EXERCISE MATERIALS
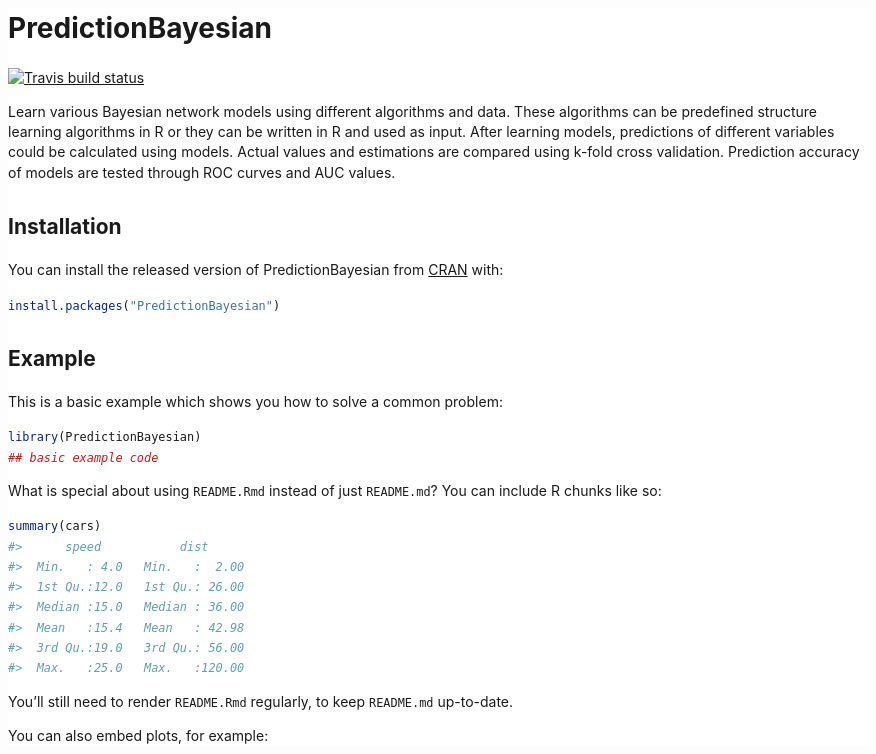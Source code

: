 


# PredictionBayesian



[![Travis build
status](https://travis-ci.com/hakan8252/PredictionBayesian.svg?branch=master)](https://travis-ci.com/hakan8252/PredictionBayesian)


Learn various Bayesian network models using different algorithms and
data. These algorithms can be predefined structure learning algorithms
in R or they can be written in R and used as input. After learning
models, predictions of different variables could be calculated using
models. Actual values and estimations are compared using k-fold cross
validation. Prediction accuracy of models are tested through ROC curves
and AUC values.

## Installation

You can install the released version of PredictionBayesian from
[CRAN](https://CRAN.R-project.org) with:

``` r
install.packages("PredictionBayesian")
```

## Example

This is a basic example which shows you how to solve a common problem:

``` r
library(PredictionBayesian)
## basic example code
```

What is special about using `README.Rmd` instead of just `README.md`?
You can include R chunks like so:

``` r
summary(cars)
#>      speed           dist       
#>  Min.   : 4.0   Min.   :  2.00  
#>  1st Qu.:12.0   1st Qu.: 26.00  
#>  Median :15.0   Median : 36.00  
#>  Mean   :15.4   Mean   : 42.98  
#>  3rd Qu.:19.0   3rd Qu.: 56.00  
#>  Max.   :25.0   Max.   :120.00
```

You’ll still need to render `README.Rmd` regularly, to keep `README.md`
up-to-date.

You can also embed plots, for example:

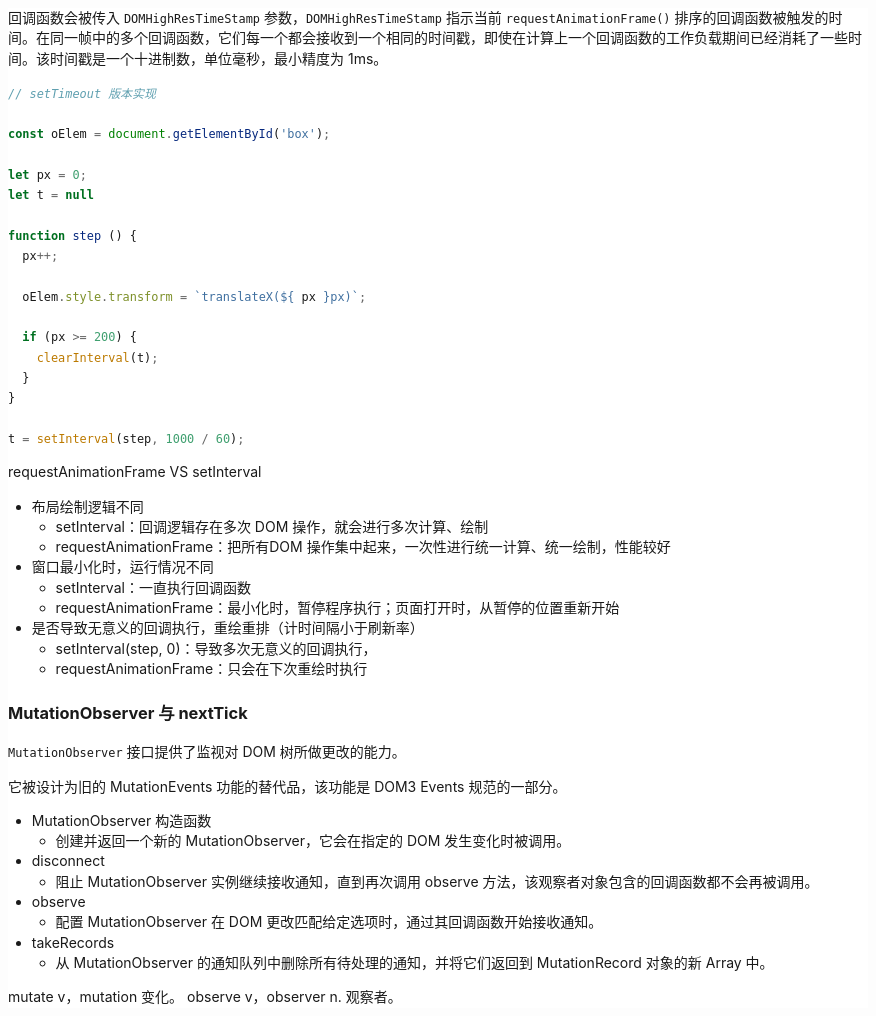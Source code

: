 
回调函数会被传入 `DOMHighResTimeStamp`  参数，`DOMHighResTimeStamp`  指示当前 `requestAnimationFrame()`  排序的回调函数被触发的时间。在同一帧中的多个回调函数，它们每一个都会接收到一个相同的时间戳，即使在计算上一个回调函数的工作负载期间已经消耗了一些时间。该时间戳是一个十进制数，单位毫秒，最小精度为 1ms。

```js
// setTimeout 版本实现

const oElem = document.getElementById('box');

let px = 0;
let t = null

function step () {
  px++;

  oElem.style.transform = `translateX(${ px }px)`;

  if (px >= 200) {
    clearInterval(t);
  }
}

t = setInterval(step, 1000 / 60);
```



requestAnimationFrame VS setInterval

* 布局绘制逻辑不同
  * setInterval：回调逻辑存在多次 DOM 操作，就会进行多次计算、绘制
  * requestAnimationFrame：把所有DOM 操作集中起来，一次性进行统一计算、统一绘制，性能较好
* 窗口最小化时，运行情况不同
  * setInterval：一直执行回调函数
  * requestAnimationFrame：最小化时，暂停程序执行；页面打开时，从暂停的位置重新开始
* 是否导致无意义的回调执行，重绘重排（计时间隔小于刷新率）
  * setInterval(step, 0)：导致多次无意义的回调执行，
  * requestAnimationFrame：只会在下次重绘时执行

### MutationObserver 与 nextTick

`MutationObserver` 接口提供了监视对 DOM 树所做更改的能力。

它被设计为旧的 MutationEvents 功能的替代品，该功能是 DOM3 Events 规范的一部分。

* MutationObserver 构造函数
  * 创建并返回一个新的 MutationObserver，它会在指定的 DOM 发生变化时被调用。
* disconnect
  * 阻止 MutationObserver 实例继续接收通知，直到再次调用 observe 方法，该观察者对象包含的回调函数都不会再被调用。 
* observe
  * 配置 MutationObserver 在 DOM 更改匹配给定选项时，通过其回调函数开始接收通知。
* takeRecords
  * 从 MutationObserver 的通知队列中删除所有待处理的通知，并将它们返回到 MutationRecord 对象的新 Array 中。



mutate v，mutation 变化。
observe v，observer n. 观察者。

INSTRUCTIONS FOR THE TASK
The records above should be copied word for word, with the pictures left out.

ANSWER TO THE EXERCISE
Source code

: 


# PredictionBayesian



[![Travis build
status](https://travis-ci.com/hakan8252/PredictionBayesian.svg?branch=master)](https://travis-ci.com/hakan8252/PredictionBayesian)


Learn various Bayesian network models using different algorithms and
data. These algorithms can be predefined structure learning algorithms
in R or they can be written in R and used as input. After learning
models, predictions of different variables could be calculated using
models. Actual values and estimations are compared using k-fold cross
validation. Prediction accuracy of models are tested through ROC curves
and AUC values.

## Installation

You can install the released version of PredictionBayesian from
[CRAN](https://CRAN.R-project.org) with:

``` r
install.packages("PredictionBayesian")
```

## Example

This is a basic example which shows you how to solve a common problem:

``` r
library(PredictionBayesian)
## basic example code
```

What is special about using `README.Rmd` instead of just `README.md`?
You can include R chunks like so:

``` r
summary(cars)
#>      speed           dist       
#>  Min.   : 4.0   Min.   :  2.00  
#>  1st Qu.:12.0   1st Qu.: 26.00  
#>  Median :15.0   Median : 36.00  
#>  Mean   :15.4   Mean   : 42.98  
#>  3rd Qu.:19.0   3rd Qu.: 56.00  
#>  Max.   :25.0   Max.   :120.00
```

You’ll still need to render `README.Rmd` regularly, to keep `README.md`
up-to-date.

You can also embed plots, for example:

Source code

: 
回调函数会被传入 `DOMHighResTimeStamp`  参数，`DOMHighResTimeStamp`  指示当前 `requestAnimationFrame()`  排序的回调函数被触发的时间。在同一帧中的多个回调函数，它们每一个都会接收到一个相同的时间戳，即使在计算上一个回调函数的工作负载期间已经消耗了一些时间。该时间戳是一个十进制数，单位毫秒，最小精度为 1ms。

```js
// setTimeout 版本实现

const oElem = document.getElementById('box');

let px = 0;
let t = null

function step () {
  px++;

  oElem.style.transform = `translateX(${ px }px)`;

  if (px >= 200) {
    clearInterval(t);
  }
}

t = setInterval(step, 1000 / 60);
```



requestAnimationFrame VS setInterval

* 布局绘制逻辑不同
  * setInterval：回调逻辑存在多次 DOM 操作，就会进行多次计算、绘制
  * requestAnimationFrame：把所有DOM 操作集中起来，一次性进行统一计算、统一绘制，性能较好
* 窗口最小化时，运行情况不同
  * setInterval：一直执行回调函数
  * requestAnimationFrame：最小化时，暂停程序执行；页面打开时，从暂停的位置重新开始
* 是否导致无意义的回调执行，重绘重排（计时间隔小于刷新率）
  * setInterval(step, 0)：导致多次无意义的回调执行，
  * requestAnimationFrame：只会在下次重绘时执行

### MutationObserver 与 nextTick

`MutationObserver` 接口提供了监视对 DOM 树所做更改的能力。

它被设计为旧的 MutationEvents 功能的替代品，该功能是 DOM3 Events 规范的一部分。

* MutationObserver 构造函数
  * 创建并返回一个新的 MutationObserver，它会在指定的 DOM 发生变化时被调用。
* disconnect
  * 阻止 MutationObserver 实例继续接收通知，直到再次调用 observe 方法，该观察者对象包含的回调函数都不会再被调用。 
* observe
  * 配置 MutationObserver 在 DOM 更改匹配给定选项时，通过其回调函数开始接收通知。
* takeRecords
  * 从 MutationObserver 的通知队列中删除所有待处理的通知，并将它们返回到 MutationRecord 对象的新 Array 中。



mutate v，mutation 变化。
observe v，observer n. 观察者。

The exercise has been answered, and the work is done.